We've just finished our last (!) official day of the semester, and are now beginning the "free travel" portion of our trip. Our closing activities included a collaborative plastics clean-up and signature campaign for Fateh Sagar (Tiger Lake). We worked with the students of a local business school on the project, who were very enthusiastic about undertaking a project as a team, and much less so about actually picking up slimy flip flops, disintegrating plastic bags, and muck-laden wrappers from along the shoreline. We were each given a surgical glove (plastic, delivered to us wrapped in plastic) to protect our right hands for the task, which quickly filled with stagnant sludge, giving our hands the look of swollen mittens, and resulting in a continuous chorus of "Eeeeew!" The slogan for the day quickly became "Get disgusted. Save the lake!" Yes, it was unpleasant work, but well worth it to me for the immediate reward of seeing the impact of our combined efforts, and actually getting ot give back to a place that has given us so much. I still really struggle with the ways it seems we commodify India by coming here and offering such a smorgasbord of experience, with so little emphasis on sustainability and service.
So now begins the final chapter, and no one is more surprised than I about the plot. Originally, the plan was for all of us to head out to western Rajasthan for an overnight camel trek, before heading to Delhi to give the students a couple of days to do some frantic pre-departure shopping and curriculum catch-up. Now, I have done an overnight camel trek in a desert before, and I feel utterly confident that I have never, in any past life, been a rider of camels. They are the mechanical bulls of the desert, and the nemesis of anyone with a less-than-plush backside. I do love sleeping in the desert, however, and was bracing myself for the inevitable bruises when a few of my students approached me with the idea of a second option. It is a three day yoga/breathing/meditation course offered here in Udaipur. Four hours a day of practice and teachings, and they were practically foaming at the mouth to do it! Turns out, 8 of our 13 students, when given the choice between camel trekking and a meditation workshop, chose meditation. This is not a statistic I would have believed, were I not about to jump into rickshaws with these same 8 students for our first day of rigorous personal transformation.

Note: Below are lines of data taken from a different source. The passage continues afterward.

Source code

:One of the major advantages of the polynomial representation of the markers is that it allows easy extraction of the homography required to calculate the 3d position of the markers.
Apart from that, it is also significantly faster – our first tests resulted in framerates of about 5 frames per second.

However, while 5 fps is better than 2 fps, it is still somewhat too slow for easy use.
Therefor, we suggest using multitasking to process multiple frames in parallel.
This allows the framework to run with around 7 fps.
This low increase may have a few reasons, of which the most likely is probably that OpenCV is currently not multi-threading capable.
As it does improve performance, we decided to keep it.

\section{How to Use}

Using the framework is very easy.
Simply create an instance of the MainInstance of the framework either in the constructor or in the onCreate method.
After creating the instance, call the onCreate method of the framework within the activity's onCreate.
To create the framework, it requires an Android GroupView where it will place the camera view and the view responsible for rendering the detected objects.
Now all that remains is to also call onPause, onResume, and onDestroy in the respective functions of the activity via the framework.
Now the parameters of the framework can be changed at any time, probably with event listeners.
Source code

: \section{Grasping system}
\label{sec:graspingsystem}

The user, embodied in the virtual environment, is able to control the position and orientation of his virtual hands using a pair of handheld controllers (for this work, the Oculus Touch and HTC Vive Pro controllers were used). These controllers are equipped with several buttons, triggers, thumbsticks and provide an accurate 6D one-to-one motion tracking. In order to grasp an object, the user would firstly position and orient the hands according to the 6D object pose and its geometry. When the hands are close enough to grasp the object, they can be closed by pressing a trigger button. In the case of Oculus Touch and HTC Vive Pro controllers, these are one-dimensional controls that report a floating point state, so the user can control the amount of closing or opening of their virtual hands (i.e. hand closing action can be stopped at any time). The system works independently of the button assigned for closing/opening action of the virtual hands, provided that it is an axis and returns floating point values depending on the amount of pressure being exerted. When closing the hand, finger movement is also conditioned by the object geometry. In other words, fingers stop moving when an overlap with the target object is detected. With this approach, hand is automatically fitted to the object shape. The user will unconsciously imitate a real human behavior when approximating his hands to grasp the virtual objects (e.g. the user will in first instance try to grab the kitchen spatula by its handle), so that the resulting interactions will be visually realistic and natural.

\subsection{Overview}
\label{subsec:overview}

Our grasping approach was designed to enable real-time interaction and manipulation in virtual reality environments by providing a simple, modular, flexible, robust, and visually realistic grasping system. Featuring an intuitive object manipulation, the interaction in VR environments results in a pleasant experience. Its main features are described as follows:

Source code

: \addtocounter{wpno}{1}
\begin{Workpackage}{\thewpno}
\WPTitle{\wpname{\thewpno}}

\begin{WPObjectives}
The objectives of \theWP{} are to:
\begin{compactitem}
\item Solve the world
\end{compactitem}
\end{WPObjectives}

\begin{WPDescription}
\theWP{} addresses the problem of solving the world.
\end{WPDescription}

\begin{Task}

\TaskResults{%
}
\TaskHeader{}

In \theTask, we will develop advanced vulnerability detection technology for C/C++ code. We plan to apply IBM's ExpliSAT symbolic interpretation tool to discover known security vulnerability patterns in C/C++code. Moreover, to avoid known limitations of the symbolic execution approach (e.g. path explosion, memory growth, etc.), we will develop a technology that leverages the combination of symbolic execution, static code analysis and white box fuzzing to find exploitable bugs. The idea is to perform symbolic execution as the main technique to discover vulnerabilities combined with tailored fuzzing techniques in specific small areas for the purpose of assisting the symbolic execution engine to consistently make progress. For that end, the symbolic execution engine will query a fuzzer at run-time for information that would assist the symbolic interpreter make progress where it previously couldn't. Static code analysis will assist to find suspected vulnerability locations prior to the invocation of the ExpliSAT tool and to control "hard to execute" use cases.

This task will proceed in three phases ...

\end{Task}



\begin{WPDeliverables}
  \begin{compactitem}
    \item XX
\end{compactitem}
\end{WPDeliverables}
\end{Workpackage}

The course is called "The Art of Living", and was developed by Sri Sri Ravi Shankar as a curriculum to help those who do not wish to renounce the world or meditate in a cave for thirty years to achieve inner peace and balance. The organization actually has special consult status with the UN, as these programs are used with various populations to resolve conflict and build peace around the world. I am so excited for the chance to wrap the semester up with something nourishing and centering, and hope that the students walk away with something they can take into their lives back in the U.S. So Francis will head out with 5 students for a little camel time (12 hour bus ride, overnight trek, 17 hour train ride to Delhi- again, no thanks), and I'll stick it out here with the remaining eight. Techinically, free travel is when the students really take over, and the leaders take the proverbial back seat. I'd be happy for even a lateral move to the passenger side. That, or I'm going to need to resort to the Indian equivalent of a Red Bull and a Twinkie just to keep this thing on the road.